Listen to the article
A la tête de la Fédération internationale de football (FIFA) depuis dix ans, Gianni Infantino est un homme riche. Celui qui va connaître l’apogée de son règne lors de la Coupe du monde 2026 – élargie à 48 équipes et coorganisée du 11 juin au 19 juillet par les Etats-Unis, le Mexique et le Canada – a vu ses rémunérations s’envoler de manière spectaculaire, depuis son élection, en février 2016, à la présidence de l’instance régissant le football mondial.
Pour le constater, il faut éplucher les déclarations fiscales appelées « formulaires 990 » que la FIFA, association de droit suisse à but non lucratif et exonérée d’impôts à ce titre aux Etats-Unis depuis juin 1994, est tenue de déposer chaque année auprès de l’agence fédérale Internal Revenue Service (IRS).
D’après les déclarations fiscales de la fédération internationale auprès des autorités américaines déposées le 12 novembre 2025, dont Le Monde a pris connaissance avant leur publication fin décembre, le coût de M. Infantino pour la FIFA s’est élevé à 6,133 millions de dollars (5,27 millions d’euros) en 2024. Dans le détail : 2,954 millions de salaires de base, 1,874 million de bonus, 1,148 million en « autres rémunérations à déclarer » et 155 000 dollars en « retraite et autres rémunérations différées ». Quant au secrétaire général de FIFA, Matthias Grafström, son coût s’élevait à 2,262 millions de dollars (1,94 million d’euros) en 2024. Huit ans plus tôt, la FIFA avait déclaré seulement 1,5 million de dollars (1,28 million d’euros) pour son président aux autorités américaines.

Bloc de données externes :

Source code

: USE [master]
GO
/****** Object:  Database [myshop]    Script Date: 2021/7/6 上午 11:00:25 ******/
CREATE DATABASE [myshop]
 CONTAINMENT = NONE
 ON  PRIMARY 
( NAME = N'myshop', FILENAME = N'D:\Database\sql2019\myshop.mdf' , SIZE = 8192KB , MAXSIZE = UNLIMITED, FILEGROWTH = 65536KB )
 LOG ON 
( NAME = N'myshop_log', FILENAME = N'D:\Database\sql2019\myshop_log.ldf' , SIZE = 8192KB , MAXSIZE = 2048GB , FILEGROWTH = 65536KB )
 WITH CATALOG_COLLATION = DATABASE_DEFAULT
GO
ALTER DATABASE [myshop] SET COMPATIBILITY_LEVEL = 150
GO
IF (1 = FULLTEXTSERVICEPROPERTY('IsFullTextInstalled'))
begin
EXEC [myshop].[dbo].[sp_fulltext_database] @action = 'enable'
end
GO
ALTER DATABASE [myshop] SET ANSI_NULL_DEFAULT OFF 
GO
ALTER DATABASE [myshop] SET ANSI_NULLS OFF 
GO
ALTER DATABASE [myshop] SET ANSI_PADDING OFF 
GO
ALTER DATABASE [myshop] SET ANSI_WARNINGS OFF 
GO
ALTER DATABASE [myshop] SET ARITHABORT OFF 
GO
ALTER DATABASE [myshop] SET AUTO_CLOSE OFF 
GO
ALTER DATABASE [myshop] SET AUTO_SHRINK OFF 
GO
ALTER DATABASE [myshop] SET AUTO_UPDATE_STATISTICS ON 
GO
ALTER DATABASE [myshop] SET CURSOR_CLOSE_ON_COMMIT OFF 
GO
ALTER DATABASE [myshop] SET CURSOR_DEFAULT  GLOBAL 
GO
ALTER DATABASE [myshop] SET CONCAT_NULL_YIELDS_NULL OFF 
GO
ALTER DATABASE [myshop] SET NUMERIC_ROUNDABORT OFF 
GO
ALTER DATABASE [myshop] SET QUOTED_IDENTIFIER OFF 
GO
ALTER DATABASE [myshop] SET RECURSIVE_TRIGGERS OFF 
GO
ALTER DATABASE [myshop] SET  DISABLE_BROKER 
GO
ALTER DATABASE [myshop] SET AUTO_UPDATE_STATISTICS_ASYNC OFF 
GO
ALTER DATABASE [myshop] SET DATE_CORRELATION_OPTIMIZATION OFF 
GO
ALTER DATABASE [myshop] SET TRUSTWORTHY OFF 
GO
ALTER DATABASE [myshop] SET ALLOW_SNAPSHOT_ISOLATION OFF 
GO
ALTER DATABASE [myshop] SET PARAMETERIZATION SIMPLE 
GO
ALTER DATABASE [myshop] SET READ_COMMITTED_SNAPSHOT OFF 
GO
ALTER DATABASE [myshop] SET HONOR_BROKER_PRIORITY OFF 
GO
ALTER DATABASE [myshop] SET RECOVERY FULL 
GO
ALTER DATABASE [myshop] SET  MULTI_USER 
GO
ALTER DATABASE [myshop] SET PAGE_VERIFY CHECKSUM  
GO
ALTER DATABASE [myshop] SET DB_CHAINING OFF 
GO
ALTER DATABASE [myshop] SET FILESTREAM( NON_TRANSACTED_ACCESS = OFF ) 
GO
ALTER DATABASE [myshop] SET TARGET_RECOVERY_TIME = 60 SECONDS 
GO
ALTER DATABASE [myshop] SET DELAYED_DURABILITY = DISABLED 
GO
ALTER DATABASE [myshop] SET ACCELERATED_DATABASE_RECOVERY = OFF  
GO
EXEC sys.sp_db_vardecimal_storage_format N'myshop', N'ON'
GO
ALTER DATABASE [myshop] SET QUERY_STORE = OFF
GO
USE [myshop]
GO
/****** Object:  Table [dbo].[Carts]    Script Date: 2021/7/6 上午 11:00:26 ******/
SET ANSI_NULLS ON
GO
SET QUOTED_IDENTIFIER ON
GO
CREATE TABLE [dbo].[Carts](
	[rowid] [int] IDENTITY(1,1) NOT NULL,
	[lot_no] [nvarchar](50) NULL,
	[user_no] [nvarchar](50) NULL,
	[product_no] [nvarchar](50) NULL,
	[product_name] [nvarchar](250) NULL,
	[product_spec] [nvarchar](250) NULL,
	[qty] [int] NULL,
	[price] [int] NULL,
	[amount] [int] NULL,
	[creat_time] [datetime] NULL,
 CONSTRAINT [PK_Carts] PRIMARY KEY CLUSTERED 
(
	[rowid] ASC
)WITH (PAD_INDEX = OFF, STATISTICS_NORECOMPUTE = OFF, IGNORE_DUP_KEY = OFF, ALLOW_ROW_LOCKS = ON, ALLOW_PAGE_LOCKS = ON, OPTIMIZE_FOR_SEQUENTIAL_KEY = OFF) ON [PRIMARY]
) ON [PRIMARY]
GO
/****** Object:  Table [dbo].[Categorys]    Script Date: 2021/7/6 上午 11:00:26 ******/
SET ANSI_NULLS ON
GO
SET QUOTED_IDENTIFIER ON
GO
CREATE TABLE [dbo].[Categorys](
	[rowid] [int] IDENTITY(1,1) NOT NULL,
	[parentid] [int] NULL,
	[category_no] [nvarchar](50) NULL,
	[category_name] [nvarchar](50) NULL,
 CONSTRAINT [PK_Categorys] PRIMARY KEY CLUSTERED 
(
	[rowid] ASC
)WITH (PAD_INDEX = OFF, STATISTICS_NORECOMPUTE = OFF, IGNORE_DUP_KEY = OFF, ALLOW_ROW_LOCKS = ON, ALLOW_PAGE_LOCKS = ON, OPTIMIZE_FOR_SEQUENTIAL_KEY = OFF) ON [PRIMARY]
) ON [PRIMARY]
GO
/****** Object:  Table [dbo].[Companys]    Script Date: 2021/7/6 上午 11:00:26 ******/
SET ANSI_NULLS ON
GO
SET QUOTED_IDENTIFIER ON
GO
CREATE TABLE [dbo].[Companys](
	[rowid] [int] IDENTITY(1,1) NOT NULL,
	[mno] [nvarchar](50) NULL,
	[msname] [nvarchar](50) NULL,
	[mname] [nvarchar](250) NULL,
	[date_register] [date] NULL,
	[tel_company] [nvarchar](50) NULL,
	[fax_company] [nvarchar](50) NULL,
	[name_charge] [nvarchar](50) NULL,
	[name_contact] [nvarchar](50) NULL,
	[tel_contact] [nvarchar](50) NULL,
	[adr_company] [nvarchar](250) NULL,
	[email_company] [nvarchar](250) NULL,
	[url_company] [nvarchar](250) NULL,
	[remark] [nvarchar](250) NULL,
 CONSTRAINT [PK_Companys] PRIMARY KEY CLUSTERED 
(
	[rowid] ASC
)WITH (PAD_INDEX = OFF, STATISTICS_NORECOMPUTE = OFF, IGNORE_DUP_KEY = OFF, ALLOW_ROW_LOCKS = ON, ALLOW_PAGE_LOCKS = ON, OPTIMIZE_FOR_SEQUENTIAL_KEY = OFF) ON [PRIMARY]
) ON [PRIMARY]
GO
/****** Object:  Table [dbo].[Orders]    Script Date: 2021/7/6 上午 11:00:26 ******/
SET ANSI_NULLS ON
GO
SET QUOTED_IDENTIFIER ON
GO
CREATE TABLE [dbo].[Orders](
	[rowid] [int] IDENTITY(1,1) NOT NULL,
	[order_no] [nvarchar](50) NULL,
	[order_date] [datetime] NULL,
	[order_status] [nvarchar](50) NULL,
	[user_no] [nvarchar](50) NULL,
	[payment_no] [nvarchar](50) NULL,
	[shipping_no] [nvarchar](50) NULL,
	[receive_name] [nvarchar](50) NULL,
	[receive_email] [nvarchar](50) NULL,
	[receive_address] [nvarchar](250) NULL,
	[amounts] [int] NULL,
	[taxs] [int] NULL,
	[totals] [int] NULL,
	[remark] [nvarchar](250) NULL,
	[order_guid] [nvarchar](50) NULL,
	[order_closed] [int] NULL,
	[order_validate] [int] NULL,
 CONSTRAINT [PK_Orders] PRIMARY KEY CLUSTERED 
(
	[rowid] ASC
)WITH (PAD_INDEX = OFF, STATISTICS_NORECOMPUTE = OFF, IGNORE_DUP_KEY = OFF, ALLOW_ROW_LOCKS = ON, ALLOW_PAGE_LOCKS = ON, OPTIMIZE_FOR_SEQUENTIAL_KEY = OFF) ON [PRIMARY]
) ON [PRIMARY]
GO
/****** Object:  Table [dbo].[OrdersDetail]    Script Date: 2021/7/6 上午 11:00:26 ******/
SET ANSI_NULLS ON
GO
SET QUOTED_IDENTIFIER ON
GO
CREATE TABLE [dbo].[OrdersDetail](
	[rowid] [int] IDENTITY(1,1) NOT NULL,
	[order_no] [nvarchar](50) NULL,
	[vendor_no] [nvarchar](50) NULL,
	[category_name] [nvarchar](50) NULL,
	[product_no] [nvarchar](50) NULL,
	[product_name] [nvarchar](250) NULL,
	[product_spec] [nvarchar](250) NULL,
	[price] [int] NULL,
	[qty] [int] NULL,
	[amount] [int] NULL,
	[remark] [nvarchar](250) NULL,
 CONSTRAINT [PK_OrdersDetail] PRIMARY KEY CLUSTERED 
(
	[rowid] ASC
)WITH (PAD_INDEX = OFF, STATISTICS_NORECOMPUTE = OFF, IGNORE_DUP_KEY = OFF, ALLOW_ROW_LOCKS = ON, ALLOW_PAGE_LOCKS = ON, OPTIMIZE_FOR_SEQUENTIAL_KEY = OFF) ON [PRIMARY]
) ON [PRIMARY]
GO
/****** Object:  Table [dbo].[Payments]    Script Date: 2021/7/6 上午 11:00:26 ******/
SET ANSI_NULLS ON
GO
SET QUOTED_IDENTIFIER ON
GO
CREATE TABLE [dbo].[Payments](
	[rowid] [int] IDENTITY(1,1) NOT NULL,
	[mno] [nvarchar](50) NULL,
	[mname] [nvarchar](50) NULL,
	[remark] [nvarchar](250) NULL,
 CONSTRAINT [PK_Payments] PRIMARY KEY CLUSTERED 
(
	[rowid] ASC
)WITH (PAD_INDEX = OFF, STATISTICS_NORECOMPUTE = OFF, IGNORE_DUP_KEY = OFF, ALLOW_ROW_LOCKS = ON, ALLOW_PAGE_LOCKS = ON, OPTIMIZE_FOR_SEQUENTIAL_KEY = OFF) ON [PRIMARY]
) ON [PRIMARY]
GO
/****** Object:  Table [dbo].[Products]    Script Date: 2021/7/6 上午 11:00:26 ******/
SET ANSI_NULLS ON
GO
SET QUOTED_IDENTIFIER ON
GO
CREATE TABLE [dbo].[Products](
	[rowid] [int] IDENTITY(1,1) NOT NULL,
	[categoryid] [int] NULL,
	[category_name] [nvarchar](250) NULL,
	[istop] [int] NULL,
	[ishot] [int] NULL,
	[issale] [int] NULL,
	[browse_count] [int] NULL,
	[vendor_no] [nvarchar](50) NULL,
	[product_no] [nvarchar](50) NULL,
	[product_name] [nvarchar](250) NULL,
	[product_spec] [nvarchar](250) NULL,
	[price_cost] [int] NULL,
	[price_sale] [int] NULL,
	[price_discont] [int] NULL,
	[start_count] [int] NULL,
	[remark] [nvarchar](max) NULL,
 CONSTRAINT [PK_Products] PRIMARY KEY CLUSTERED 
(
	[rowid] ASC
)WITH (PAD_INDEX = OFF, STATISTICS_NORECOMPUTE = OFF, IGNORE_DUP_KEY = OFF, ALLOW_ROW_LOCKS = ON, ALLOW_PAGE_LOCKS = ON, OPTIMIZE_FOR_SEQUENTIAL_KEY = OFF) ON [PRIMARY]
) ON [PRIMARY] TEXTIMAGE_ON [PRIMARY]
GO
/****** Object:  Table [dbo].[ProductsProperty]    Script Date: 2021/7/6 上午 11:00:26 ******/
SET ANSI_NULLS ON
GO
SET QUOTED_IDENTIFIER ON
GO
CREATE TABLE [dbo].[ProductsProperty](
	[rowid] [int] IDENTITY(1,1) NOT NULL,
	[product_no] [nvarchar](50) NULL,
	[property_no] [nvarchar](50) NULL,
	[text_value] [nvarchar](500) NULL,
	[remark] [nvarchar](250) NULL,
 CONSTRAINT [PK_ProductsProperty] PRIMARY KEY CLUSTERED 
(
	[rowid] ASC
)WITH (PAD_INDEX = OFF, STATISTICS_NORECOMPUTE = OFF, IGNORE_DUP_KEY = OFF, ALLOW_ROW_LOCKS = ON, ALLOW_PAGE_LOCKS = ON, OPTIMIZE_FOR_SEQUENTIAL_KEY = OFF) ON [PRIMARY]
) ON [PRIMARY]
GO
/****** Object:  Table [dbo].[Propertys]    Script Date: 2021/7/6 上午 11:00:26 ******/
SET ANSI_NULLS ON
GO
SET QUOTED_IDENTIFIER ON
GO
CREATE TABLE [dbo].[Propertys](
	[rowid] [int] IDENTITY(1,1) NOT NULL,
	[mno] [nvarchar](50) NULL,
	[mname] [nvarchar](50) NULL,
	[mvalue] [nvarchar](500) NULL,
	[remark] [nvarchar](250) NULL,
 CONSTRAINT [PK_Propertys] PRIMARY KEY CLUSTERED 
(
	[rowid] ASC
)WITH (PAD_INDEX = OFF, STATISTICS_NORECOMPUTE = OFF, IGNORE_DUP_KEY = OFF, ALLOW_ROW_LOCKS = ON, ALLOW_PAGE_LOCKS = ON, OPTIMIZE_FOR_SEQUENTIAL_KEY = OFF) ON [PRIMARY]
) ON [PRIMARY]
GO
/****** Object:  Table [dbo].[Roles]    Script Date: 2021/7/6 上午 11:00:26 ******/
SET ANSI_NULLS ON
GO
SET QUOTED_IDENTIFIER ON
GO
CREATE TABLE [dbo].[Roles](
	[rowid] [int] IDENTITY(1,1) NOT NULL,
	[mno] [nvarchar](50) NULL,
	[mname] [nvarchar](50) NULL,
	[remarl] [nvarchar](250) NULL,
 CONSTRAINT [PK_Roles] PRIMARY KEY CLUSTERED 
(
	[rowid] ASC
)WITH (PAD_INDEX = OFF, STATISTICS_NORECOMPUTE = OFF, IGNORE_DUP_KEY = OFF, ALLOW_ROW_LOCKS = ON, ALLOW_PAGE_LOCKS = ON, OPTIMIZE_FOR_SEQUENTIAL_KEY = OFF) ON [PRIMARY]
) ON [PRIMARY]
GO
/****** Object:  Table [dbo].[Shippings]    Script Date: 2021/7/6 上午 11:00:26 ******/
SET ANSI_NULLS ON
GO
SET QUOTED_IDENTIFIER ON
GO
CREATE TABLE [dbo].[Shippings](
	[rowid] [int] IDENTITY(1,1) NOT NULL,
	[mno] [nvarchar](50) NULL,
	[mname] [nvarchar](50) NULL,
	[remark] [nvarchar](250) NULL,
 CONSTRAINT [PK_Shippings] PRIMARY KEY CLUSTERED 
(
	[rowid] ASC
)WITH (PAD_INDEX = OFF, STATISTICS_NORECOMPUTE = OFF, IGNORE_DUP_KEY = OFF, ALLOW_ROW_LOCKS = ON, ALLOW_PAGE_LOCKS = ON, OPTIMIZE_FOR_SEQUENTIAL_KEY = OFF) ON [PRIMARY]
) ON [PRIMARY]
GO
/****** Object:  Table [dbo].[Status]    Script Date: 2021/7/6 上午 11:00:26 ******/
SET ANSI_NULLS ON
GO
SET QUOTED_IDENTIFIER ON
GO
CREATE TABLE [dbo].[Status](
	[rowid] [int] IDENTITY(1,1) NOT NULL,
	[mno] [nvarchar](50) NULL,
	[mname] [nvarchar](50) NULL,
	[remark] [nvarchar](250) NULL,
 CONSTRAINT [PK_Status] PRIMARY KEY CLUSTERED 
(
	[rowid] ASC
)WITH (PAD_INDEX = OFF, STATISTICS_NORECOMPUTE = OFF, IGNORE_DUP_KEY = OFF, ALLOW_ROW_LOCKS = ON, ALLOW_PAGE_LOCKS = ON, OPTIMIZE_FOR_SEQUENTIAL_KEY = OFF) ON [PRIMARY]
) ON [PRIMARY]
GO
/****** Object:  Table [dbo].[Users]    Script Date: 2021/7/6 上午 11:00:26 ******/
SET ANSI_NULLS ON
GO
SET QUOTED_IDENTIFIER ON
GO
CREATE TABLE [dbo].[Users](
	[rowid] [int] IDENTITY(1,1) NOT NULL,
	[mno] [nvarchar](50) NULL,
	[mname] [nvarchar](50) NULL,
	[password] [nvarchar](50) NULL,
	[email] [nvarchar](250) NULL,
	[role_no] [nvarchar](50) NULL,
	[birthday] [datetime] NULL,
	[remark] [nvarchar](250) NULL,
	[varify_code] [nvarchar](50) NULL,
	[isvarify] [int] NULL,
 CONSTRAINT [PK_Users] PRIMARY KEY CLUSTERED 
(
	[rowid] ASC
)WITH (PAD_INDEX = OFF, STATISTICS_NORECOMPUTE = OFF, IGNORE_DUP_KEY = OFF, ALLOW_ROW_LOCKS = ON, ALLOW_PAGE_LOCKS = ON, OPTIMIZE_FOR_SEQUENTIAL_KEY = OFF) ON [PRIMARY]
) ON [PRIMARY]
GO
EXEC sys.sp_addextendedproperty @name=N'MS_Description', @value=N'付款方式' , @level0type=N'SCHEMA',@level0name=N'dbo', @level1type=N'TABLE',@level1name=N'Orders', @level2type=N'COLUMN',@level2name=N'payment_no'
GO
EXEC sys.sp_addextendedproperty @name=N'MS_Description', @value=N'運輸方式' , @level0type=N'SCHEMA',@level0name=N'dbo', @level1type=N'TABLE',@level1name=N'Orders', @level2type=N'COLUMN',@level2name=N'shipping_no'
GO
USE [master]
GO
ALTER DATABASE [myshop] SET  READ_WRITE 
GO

Il vous reste 74.76% de cet article à lire. La suite est réservée aux abonnés.










6 commentaires
C’est impressionnant de voir comment les revenus de la FIFA ont explosé ces dernières années. On se demande quelle part de ces fonds profite vraiment au développement du football.
Les bonus considrables de M. Infantino soulèvent des questions sur les critères de performance. Quels sont les objectifs ayant justifié une telle augmentation ?
Ce n’est pas étonnant, vu l’ampleur des événements organisés par la FIFA. Les enjeux financiers sont colossaux, mais cela ne justifie-t-il pas une meilleure transparence ?
Les salaires exorbitants des dirigeants du sport professionnel font souvent débat, surtout lorsque la fédération est censée être à but non lucratif. Cela jette une ombre sur l’intégrité des institutions sportives.
Un salaire de 5 millions d’euros pour un dirigeant sportif ? Cela dépasse l’entendement, surtout dans une organisation qui se prétend non lucrative. Où va l’argent des droits TV ?
Entre les salaires, les bonus et autres rémunérations, on se demande qui contrôle vraiment ces dépenses. Une enquête détaillée serait nécessaire.